Excerpts from a dataset:

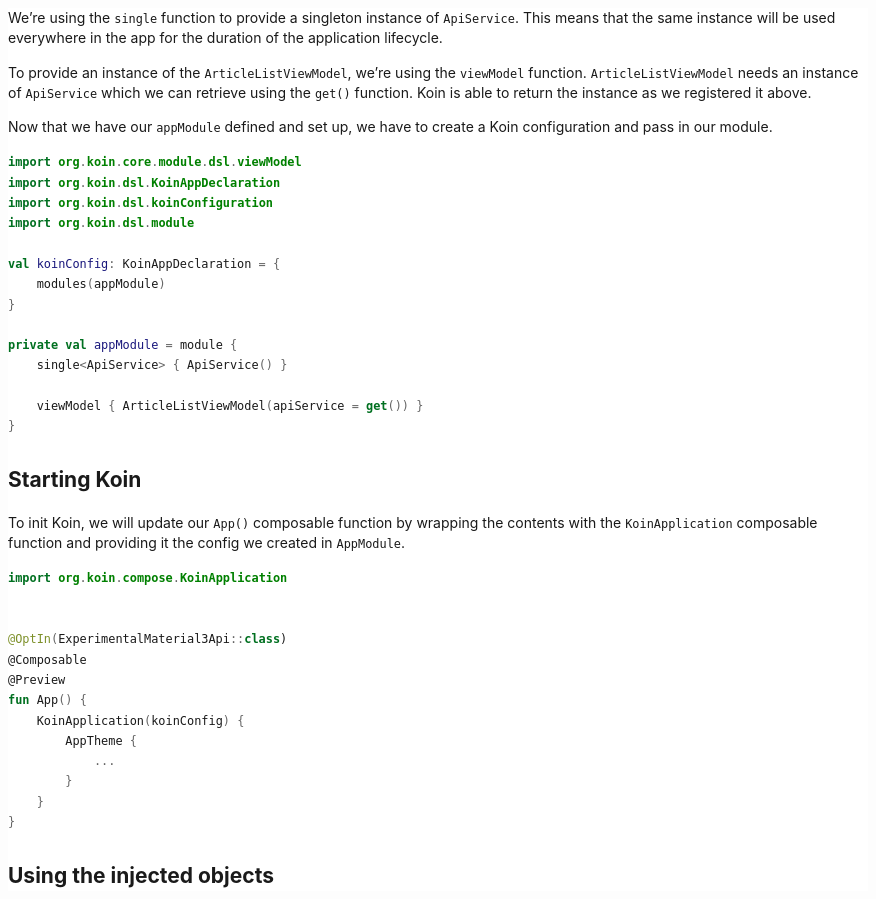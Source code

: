 We’re using the  `single`  function to provide a singleton instance of  `ApiService`. This means that the same instance will be used everywhere in the app for the duration of the application lifecycle.

To provide an instance of the  `ArticleListViewModel`, we’re using the  `viewModel`  function.  `ArticleListViewModel`  needs an instance of  `ApiService`  which we can retrieve using the  `get()`  function. Koin is able to return the instance as we registered it above.

Now that we have our  `appModule`  defined and set up, we have to create a Koin configuration and pass in our module.


```kotlin
import org.koin.core.module.dsl.viewModel
import org.koin.dsl.KoinAppDeclaration
import org.koin.dsl.koinConfiguration
import org.koin.dsl.module

val koinConfig: KoinAppDeclaration = {
    modules(appModule)
}

private val appModule = module {
    single<ApiService> { ApiService() }

    viewModel { ArticleListViewModel(apiService = get()) }
}
```



## Starting Koin

To init Koin, we will update our  `App()`  composable function by wrapping the contents with the  `KoinApplication`  composable function and providing it the config we created in  `AppModule`.

```kotlin
import org.koin.compose.KoinApplication


@OptIn(ExperimentalMaterial3Api::class)
@Composable
@Preview
fun App() {
    KoinApplication(koinConfig) {
        AppTheme {
            ...
        }
    }
}
```


## Using the injected objects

### What is being asked
Word for word, repeat all the data, but not its images.

### Exercise output
Source code

: We’re using the  `single`  function to provide a singleton instance of  `ApiService`. This means that the same instance will be used everywhere in the app for the duration of the application lifecycle.

To provide an instance of the  `ArticleListViewModel`, we’re using the  `viewModel`  function.  `ArticleListViewModel`  needs an instance of  `ApiService`  which we can retrieve using the  `get()`  function. Koin is able to return the instance as we registered it above.

Now that we have our  `appModule`  defined and set up, we have to create a Koin configuration and pass in our module.


```kotlin
import org.koin.core.module.dsl.viewModel
import org.koin.dsl.KoinAppDeclaration
import org.koin.dsl.koinConfiguration
import org.koin.dsl.module

val koinConfig: KoinAppDeclaration = {
    modules(appModule)
}

private val appModule = module {
    single<ApiService> { ApiService() }

    viewModel { ArticleListViewModel(apiService = get()) }
}
```



## Starting Koin

To init Koin, we will update our  `App()`  composable function by wrapping the contents with the  `KoinApplication`  composable function and providing it the config we created in  `AppModule`.

```kotlin
import org.koin.compose.KoinApplication


@OptIn(ExperimentalMaterial3Api::class)
@Composable
@Preview
fun App() {
    KoinApplication(koinConfig) {
        AppTheme {
            ...
        }
    }
}
```


## Using the injected objects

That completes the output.